Not that long ago, I attempted to write a bit of an overview of his recent work via a review of his Apt. 9 Press chapbook, seeing the shifts in his writing since his “re-emergence,” watching as he deliberately worked and re-worked poems finished and half-finished from his own archive. Part of what made these experiments interesting was through the way in which his poems moved through prior stories and structures, but wasn’t a poetry stuck in the past: it was a poetics that strived to move ever forward. His work was attempting to push ahead as best as possible, but with a foundation he’d long-established as a young writer, influenced by the likes of Robert Duncan and Edward Dorn, almost in a way that set aside other explorations via structures influenced by numerous of his contemporaries. The work since There Is No Falling attempted a structure set simultaneously in an immediate present and that distant past, working to tether the two points across such thin, unbreakable lines of staggered lyric.

The last time I saw Bob in person was at a book launch this past summer for Michael Blouin, held at a brew-pub I hadn’t been aware of, within walking distance of our wee house. He’d had another surgery, and his throat sounded rough, but he was in good spirits. As I went to leave, the bartender told me he’d paid for my drink. When I sent Bob an email to thank him, we realized that the bartender had simply conflated “Bob” and “rob” in their tabs. I didn’t mean to buy you a drink! he wrote. Unbeknownst to Bob, I’d been working on the Report from the Hogg Society festschrift for a few months, attempting to cohere a series of loose threads. He sent along an email on Wednesday, November 9th that he was heading home for the sake of palliative care the following day, asking me to let everyone know that he couldn’t make it out on Saturday to the ottawa small press book fair. It would be the following day when Theresa Smalec sent out a group email to inform us that we should be sending Bob emails immediately, offering our support and good wishes. If you’ve anything to say to him, now’s the time. By Friday, I had a nearly-complete draft of the festschrift, which I sent along as a pdf (normally the subjects are completely unaware of the publications until finished copies land on their doorsteps), to which he responded, by Saturday afternoon: “Oh, how glorious to see this at such a time.  Thanks and of course for so much support over the years!  Looking forward to it!” I mailed them off by Wednesday as an overnight, but he’d already passed.

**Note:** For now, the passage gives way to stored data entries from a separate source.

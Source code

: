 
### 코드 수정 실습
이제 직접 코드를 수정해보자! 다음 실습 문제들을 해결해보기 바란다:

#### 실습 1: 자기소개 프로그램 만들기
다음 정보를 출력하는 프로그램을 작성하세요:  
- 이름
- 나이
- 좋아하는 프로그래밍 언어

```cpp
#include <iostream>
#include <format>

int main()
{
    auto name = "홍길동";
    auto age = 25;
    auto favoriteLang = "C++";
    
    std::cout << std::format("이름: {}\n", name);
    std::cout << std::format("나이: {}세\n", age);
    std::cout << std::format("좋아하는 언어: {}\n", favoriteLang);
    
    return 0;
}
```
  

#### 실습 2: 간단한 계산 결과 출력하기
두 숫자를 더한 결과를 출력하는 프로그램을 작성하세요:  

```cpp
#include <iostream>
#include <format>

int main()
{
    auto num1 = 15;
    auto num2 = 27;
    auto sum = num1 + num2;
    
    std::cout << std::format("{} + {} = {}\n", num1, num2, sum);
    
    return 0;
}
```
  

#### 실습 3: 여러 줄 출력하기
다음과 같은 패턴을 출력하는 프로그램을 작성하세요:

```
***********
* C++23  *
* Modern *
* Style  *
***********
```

I shall miss his quiet and even uncertain certainty, his measure of anxious and uncomfortable calm, always there until he isn’t, and now no longer, perhaps having already taken everything in.

To further your reading of Bob’s work, I’d recommend the lengthy interview we did for Touch the Donkey, the “Six Questions” interview we did, or the even lengthier interview Ken Norris conducted with him for periodicities: a journal of poetry and poetics. He had a lot going on, and I’m gratified, at least, that he supposedly has three full-length volumes forthcoming: one from Chax Press, and two further from Ekstasis Editions. I just hope someone takes up the work of attempting to see where some of those other poems might land.


Anonymous said...

Thank you for writing this. My dad was a good man.

Wade Cravath Bell said...

Very nice Rob.

Anonymous said...

thanks so much

Anonymous said...

Rob, you may have some knowledge of how much professor Hogg, as I always addressed him, even when he said “Warren I’m not your professor any longer, you can calm me Bob”, meant to me. This has been a difficult past few months as some that have been in our spheres of influence, friendship, etc.. have left the mortal plain of the living. His passing, although aware of his cancer, still hit like a punch to the chest by a heavyweight boxing champion.

His passing & that of Clare Latremouille have hit hard & deep. My eyes are defective, they keep leaking these past two weeks.

I’m not very good with grief. Anyhow, I’d like to state for the record, I care deeply for you Rob McLennan, as well as many of our common friends. Much love and care to you, Christine, your children and those you hold dear.